Gland fusion is the defining feature of Gleason pattern 4. A unique variation is when cells resemble
renal cell carcinoma (hypernephroid pattern). Although apparently straight forward, gland fusion may be
difficult to recognize. Interanastomosis between glandular lumina and longer branched and
interconnecting glands, some with more solid appearance must be present. Also included are ill-defined
poorly formed glands with inconspicuous lumina where a tangential section of Gleason 3 glands cannot
account for histology. As the presence of any amount of Gleason 4 confers an adverse prognosis,
adherence to strict criteria is essential. I require at least more than one or two separate glandular
structures to demonstrate fusion. Insistence on this quantitative guideline avoids overcalling branched
glands as fusion, and in almost all cases of clear-cut Gleason pattern 4 fusion is seen in several and
not merely between one or two isolated glandular units. Cribriform structures with irregularly sized and
shaped lumina, with focal solid growth and irregular ragged outlines should be designated Gleason pattern
- Pitfalls in grading.
- Gland branching may be mistaken
- Xanthomatous (lipid rich or foamy gland)
pattern of adenocarcinoma may be composed of single discrete glands, hence Gleason pattern 3, and should
not be overgraded as "hypernephroid pattern".
- Irregular cribriform aggregates with ragged
growth or solid architecture may contain foci of necrosis, which is indicative of Gleason pattern 5.
(E) Gleason Pattern 5
- Original Gleason criteria.
- 5A: almost solid,
rounded masses, necrosis (comedocarcinoma).
- 5B: anaplastic,
- Application in 18-gauge needle biopsy.
Single cells, cords, trabeculae and sheets of neoplastic cells, all indicating loss of glandular
differentiation signify Gleason pattern 5. Additionally when cribriform or papillary patterns of cancer
are associated with central comedonecrosis a diagnosis of Gleason 5 is warranted. Necrotic cells and
karyorexis are required.
- Pitfalls in grading.
- Poorly preserved and thick
sections may result in tumor appearing more solid and glands apparent as cords and trabeculae – this may
result in over-grading.
- Presence of pyknotic tumor nuclei in
luminal eosinophilic secretions may be misinterpreted as comedonecrosis. Tumors with comedonecrosis
usually have high nuclear grade often with brisk mitotic activity.
Summary of application.
Using these principles EVERY PROSTATE CANCER ONCE IT IS DIAGNOSED IN A NEEDLE BIOPSY CAN BE ASSIGNED A
GLEASON SCORE, NO MATTER HOW SMALL. If only 2-3 discrete glands are present, the diagnosis is a Gleason
pattern 3, score 6. SINGLE DISCRETE GLANDS ARE PATTERN 3, FUSED GLANDS ARE PATTERN 4 and CORDS AND
SHEETS OF CARCINOMA ARE PATTERN 5. Awareness of these basic principles will facilitate the application
of Gleason grading of Prostate cancer in needle biopsy.

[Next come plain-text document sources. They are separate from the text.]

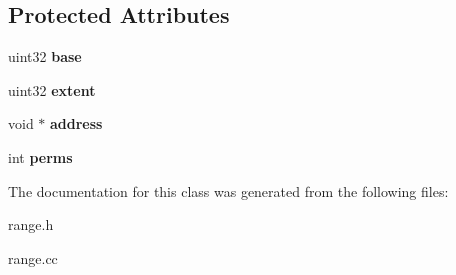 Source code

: \subsection*{Protected Attributes}
\begin{DoxyCompactItemize}
\item 
\hypertarget{classRange_a4086c61cc8ad865a384f469efd86bf65}{
uint32 {\bfseries base}}
\label{classRange_a4086c61cc8ad865a384f469efd86bf65}

\item 
\hypertarget{classRange_a760eb4f06062a8ac89bafc956b2639a2}{
uint32 {\bfseries extent}}
\label{classRange_a760eb4f06062a8ac89bafc956b2639a2}

\item 
\hypertarget{classRange_a6b5d02990f5f9e483e48bcd69047093b}{
void $\ast$ {\bfseries address}}
\label{classRange_a6b5d02990f5f9e483e48bcd69047093b}

\item 
\hypertarget{classRange_a360eeae0c0bdf8b0095c879c9f4cb111}{
int {\bfseries perms}}
\label{classRange_a360eeae0c0bdf8b0095c879c9f4cb111}

\end{DoxyCompactItemize}


The documentation for this class was generated from the following files:\begin{DoxyCompactItemize}
\item 
range.h\item 
range.cc\end{DoxyCompactItemize}
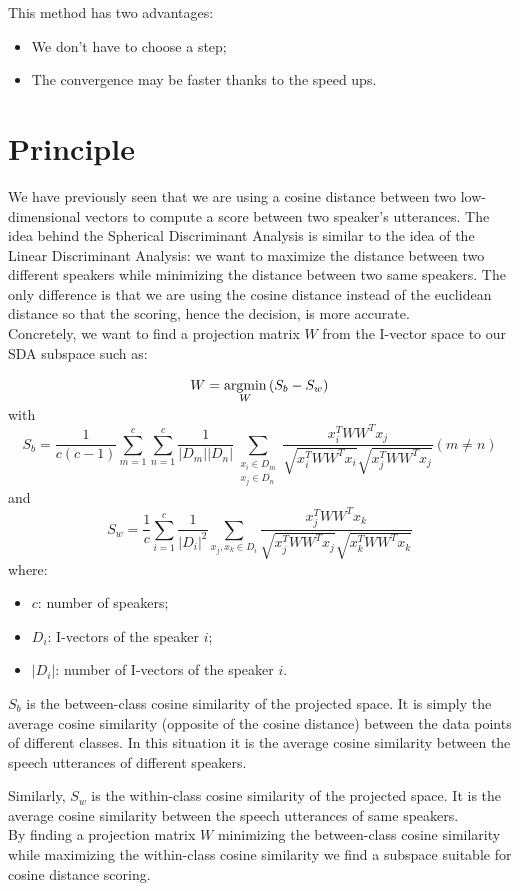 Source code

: \documentclass{techrep}
\begin{document}
This method has two advantages:
\begin{itemize}
\item We don't have to choose a step;
\item The convergence may be faster thanks to the speed ups.
\end{itemize}


\section{Principle}

We have previously seen that we are using a cosine distance between
two low-dimensional vectors to compute a score between two speaker's
utterances. The idea behind the Spherical Discriminant Analysis is
similar to the idea of the Linear Discriminant Analysis: we want to
maximize the distance between two different speakers while minimizing
the distance between two same speakers. The only difference is that we
are using the cosine distance instead of the euclidean distance so
that the scoring, hence the decision, is more accurate.\\ Concretely,
we want to find a projection matrix $W$ from the I-vector space to our
SDA subspace such as:

$$W = \smash{\mathop{{\rm argmin}}\limits_{W}}\, (S_b - S_w)$$
with
$$S_b =
\frac{1}{c(c-1)}\sum_{m=1}^c\sum_{n=1}^c\frac{1}{|D_m||D_n|}\sum_{\substack{x_i
    \in D_m \\ x_j \in D_n}}
\frac{x_i^TWW^Tx_j}{\sqrt{x_i^TWW^Tx_i}\sqrt{x_j^TWW^Tx_j}} (m \neq
n)$$ and
$$S_w = \frac{1}{c}\sum_{i=1}^c\frac{1}{|D_i|^2}\sum_{x_j,x_k \in D_i}
\frac{x_j^TWW^Tx_k}{\sqrt{x_j^TWW^Tx_j}\sqrt{x_k^TWW^Tx_k}}$$
where:
\begin{itemize}
  \item $c$: number of speakers;
  \item $D_i$: I-vectors of the speaker $i$;
  \item $|D_i|$: number of I-vectors of the speaker $i$.
\end{itemize}

$S_b$ is the between-class cosine similarity of the projected
space. It is simply the average cosine similarity (opposite of the
cosine distance) between the data points of different classes. In this
situation it is the average cosine similarity between the speech
utterances of different speakers.

Similarly, $S_w$ is the within-class cosine similarity of the
projected space. It is the average cosine similarity between the
speech utterances of same speakers.\\
By finding a projection matrix $W$ minimizing the between-class cosine
similarity while maximizing the within-class cosine similarity we find
a subspace suitable for cosine distance scoring.
\end{document}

II. Interobservor Reproducibility of Gleason Grading System.
Over 10 studies have been conducted assessing interobservor, and sometimes intraobservor
reproducibility in Gleason grading for prostate cancer.
Exact agreement on Gleason
score between two pathologists in a series of cases has varied from 36-70.8%, increasing to 69-94% with
agreement ± 1 Gleason score. Amongst Urologic pathologists the level of agreement was moderate to
substantial (kappa .56 to .70, mostly substantial), whereas the level of agreement was barely moderate
between general pathologists.  Clearly, greater educational efforts are needed to improve
the practice of Gleason grading in needle biopsies, and exposure to "re-training" in meetings, courses
and websites have been demonstrated to be beneficial. 
Problem areas for interobservor reproducibility
- Among general pathologists:
- The main problem, as shown in the study by Allsbrook
et al, and in my personal experience, is under-grading of needle biopsies. Designating pattern 1 and 2
for small foci of pattern 3, and under-grading pattern 4 (due to failure to recognize gland fusion);
occasionally pattern 4 may be mistaken for pattern 5. 
- Among urologic pathologists:
- the problem areas appear to be: (a) low-grade
tumors (Gleason pattern 2), (b) small cribriform proliferations (?Gleason 3 or 4), and (c) in tumors
whose histology is on the border of Gleason patterns. 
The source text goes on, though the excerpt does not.